I was having a chat with a friend recently and the question that emerged was: How do you know when you are ready to do peer support work?.
This blog article is part of my exploration and answer to that question.
There are four "drill-down" questions or four levels of considerations that I would ask myself to better clarify within yourself before launching into the peer workforce. These are tough but necessary as follows:
- Wellness: Am I Well?
- Advocacy: Can I Tell My Story?
- Support: What Level of Support Can I Offer?

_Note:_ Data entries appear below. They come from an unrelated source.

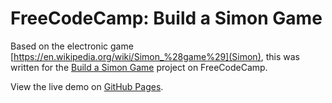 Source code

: # FreeCodeCamp: Build a Simon Game
Based on the electronic game [https://en.wikipedia.org/wiki/Simon_%28game%29](Simon), this was written for the [Build a Simon Game](https://www.freecodecamp.com/challenges/build-a-simon-game) project on FreeCodeCamp.

View the live demo on [GitHub Pages](https://alyscole.github.io/fcc/simongame).
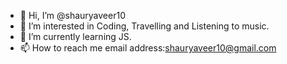 - 👋 Hi, I’m @shauryaveer10
- 👀 I’m interested in Coding, Travelling and Listening to music.
- 🌱 I’m currently learning JS.
- 📫 How to reach me email address:shauryaveer10@gmail.com

<!---
shauryaveer10/shauryaveer10 is a ✨ special ✨ repository because its `README.md` (this file) appears on your GitHub profile.
You can click the Preview link to take a look at your changes.
--->
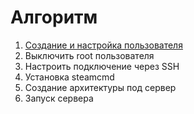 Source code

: # Алгоритм
1. [Создание и настройка пользователя](CreateUser.md)
2. Выключить root пользователя
3. Настроить подключение через SSH
4. Установка steamcmd
5. Создание архитектуры под сервер
6. Запуск сервера
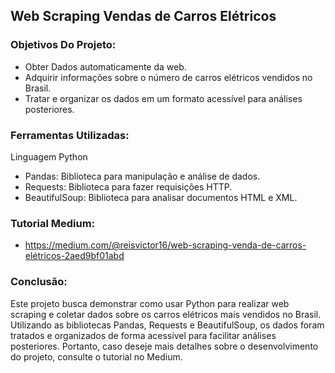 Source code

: ## Web Scraping Vendas de Carros Elétricos 

### Objetivos Do Projeto:
* Obter Dados automaticamente da web. 
* Adquirir informações sobre o número de carros elétricos vendidos no Brasil.
* Tratar e organizar os dados em um formato acessível para análises posteriores.
  
### Ferramentas Utilizadas:

Linguagem Python

* Pandas: Biblioteca para manipulação e análise de dados.
* Requests: Biblioteca para fazer requisições HTTP.
* BeautifulSoup: Biblioteca para analisar documentos HTML e XML.

### Tutorial Medium:

* https://medium.com/@reisvictor16/web-scraping-venda-de-carros-elétricos-2aed9bf01abd

### Conclusão:

Este projeto busca demonstrar como usar Python para realizar web scraping e coletar dados sobre os carros elétricos mais vendidos no Brasil. Utilizando as bibliotecas Pandas, Requests e BeautifulSoup, os dados foram tratados e organizados de forma acessível para facilitar análises posteriores. Portanto, caso deseje mais detalhes sobre o desenvolvimento do projeto, consulte o tutorial no Medium.
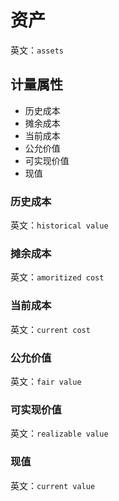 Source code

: # 资产

英文：`assets`

## 计量属性

* 历史成本
* 摊余成本
* 当前成本
* 公允价值
* 可实现价值
* 现值

### 历史成本

英文：`historical value`

### 摊余成本

英文：`amoritized cost`

### 当前成本

英文：`current cost`

### 公允价值

英文：`fair value`

### 可实现价值

英文：`realizable value`

### 现值

英文：`current value`
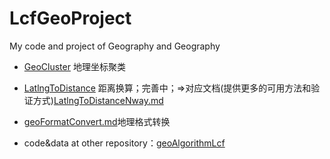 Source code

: # LcfGeoProject
My code and project of Geography and Geography


- [GeoCluster](./GeoCluster.ipynb) 地理坐标聚类
- [LatlngToDistance](./LatlngToDistance.py) 距离换算；完善中；=>对应文档(提供更多的可用方法和验证方式)[LatlngToDistanceNway.md](./LatlngToDistanceNway.md)

- [geoFormatConvert.md](./geoFormatConvert.md)地理格式转换

- code&data at other repository：[geoAlgorithmLcf](https://github.com/QLWeilcf/geoAlgorithmLcf)

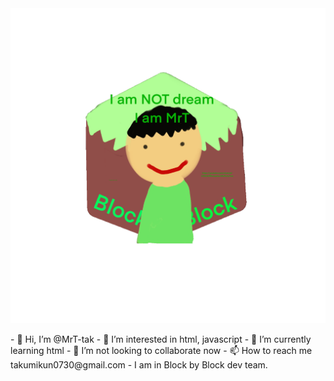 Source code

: <div class="center"><img src="img.gif"></div>
<p>
- 👋 Hi, I’m @MrT-tak
- 👀 I’m interested in html, javascript
- 🌱 I’m currently learning html
- 💞️ I’m not looking to collaborate now
- 📫 How to reach me takumikun0730@gmail.com
- I am in Block by Block dev team.
</p>
<!---
MrT-tak/MrT-tak is a ✨ special ✨ repository because its `README.md` (this file) appears on your GitHub profile.
You can click the Preview link to take a look at your changes.
--->
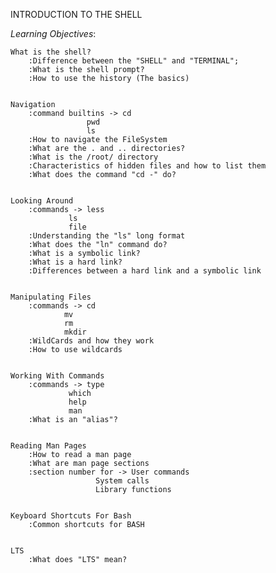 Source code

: INTRODUCTION TO THE SHELL

*Learning Objectives*:

	What is the shell?
		:Difference between the "SHELL" and "TERMINAL";
		:What is the shell prompt?
		:How to use the history (The basics)


	Navigation
		:command builtins -> cd
				     pwd
				     ls
		:How to navigate the FileSystem
		:What are the . and .. directories?
		:What is the /root/ directory
		:Characteristics of hidden files and how to list them
		:What does the command "cd -" do?


	Looking Around
		:commands -> less
			     ls
			     file
		:Understanding the "ls" long format
		:What does the "ln" command do?
		:What is a symbolic link?
		:What is a hard link?
		:Differences between a hard link and a symbolic link


	Manipulating Files
		:commands -> cd
			    mv
			    rm
			    mkdir
		:WildCards and how they work
		:How to use wildcards


	Working With Commands
		:commands -> type
			     which
			     help
			     man
		:What is an "alias"?


	Reading Man Pages
		:How to read a man page
		:What are man page sections
		:section number for -> User commands
				       System calls
				       Library functions


	Keyboard Shortcuts For Bash
		:Common shortcuts for BASH


	LTS
		:What does "LTS" mean?




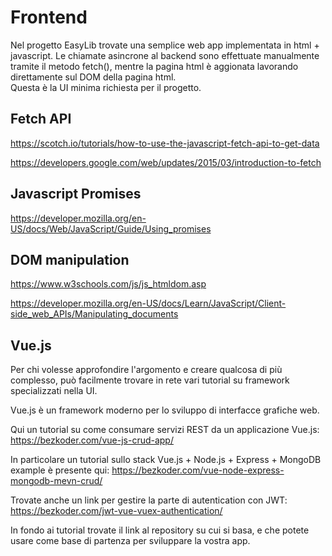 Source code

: # Frontend

Nel progetto EasyLib trovate una semplice web app implementata in html + javascript.
Le chiamate asincrone al backend sono effettuate manualmente tramite il metodo fetch(), mentre la pagina html è aggionata lavorando direttamente sul DOM della pagina html.  
Questa è la UI minima richiesta per il progetto.

## Fetch API

https://scotch.io/tutorials/how-to-use-the-javascript-fetch-api-to-get-data

https://developers.google.com/web/updates/2015/03/introduction-to-fetch

## Javascript Promises

https://developer.mozilla.org/en-US/docs/Web/JavaScript/Guide/Using_promises

## DOM manipulation

https://www.w3schools.com/js/js_htmldom.asp

https://developer.mozilla.org/en-US/docs/Learn/JavaScript/Client-side_web_APIs/Manipulating_documents

## Vue.js

Per chi volesse approfondire l'argomento e creare qualcosa di più complesso, può facilmente trovare in rete vari tutorial su framework specializzati nella UI.

Vue.js è un framework moderno per lo sviluppo di interfacce grafiche web.

Qui un tutorial su come consumare servizi REST da un applicazione Vue.js:
https://bezkoder.com/vue-js-crud-app/

In particolare un tutorial sullo stack Vue.js + Node.js + Express + MongoDB example è presente qui:
https://bezkoder.com/vue-node-express-mongodb-mevn-crud/

Trovate anche un link per gestire la parte di autentication con JWT:
https://bezkoder.com/jwt-vue-vuex-authentication/

In fondo ai tutorial trovate il link al repository su cui si basa, e che potete usare come base di partenza per sviluppare la vostra app.
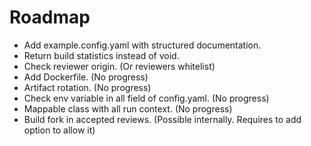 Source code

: # Roadmap

- Add example.config.yaml with structured documentation.
- Return build statistics instead of void.
- Check reviewer origin. (Or reviewers whitelist)
- Add Dockerfile. (No progress)
- Artifact rotation. (No progress)
- Check env variable in all field of config.yaml. (No progress)
- Mappable class with all run context. (No progress)
- Build fork in accepted reviews. (Possible internally. Requires to add option
  to allow it)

- Mission: Is This My Calling?
1st Question: Am I well?
- Self-awareness: Your wellness affects everything
This has to do with a gut check by asking tough questions: How far am I into my own wellness? Do I have a relapse prevention plan? Have I experienced any crisis recently? Am I safe? I don't ask these things to be intrusive or cause you to have "ingrown eyeballs" but I think it is healthy to develop some self-awareness. The unexamined life is not worth living and your living and your effectiveness hinges on your level of self-awareness.
- Intentionality: Your commitment to your own well-being
Those that hire you are hiring you on the basis that you know yourself and where you are at in your own wellness. They are not hiring you to offer you peer supports but that you can offer than support to others. It simply comes down to this: At the moment you stop pursuing your own wellness, is the moment to you cease to provide peer supports. You cannot give what you do not have. Your effectiveness hinges on your wellness inside and outside the workplace.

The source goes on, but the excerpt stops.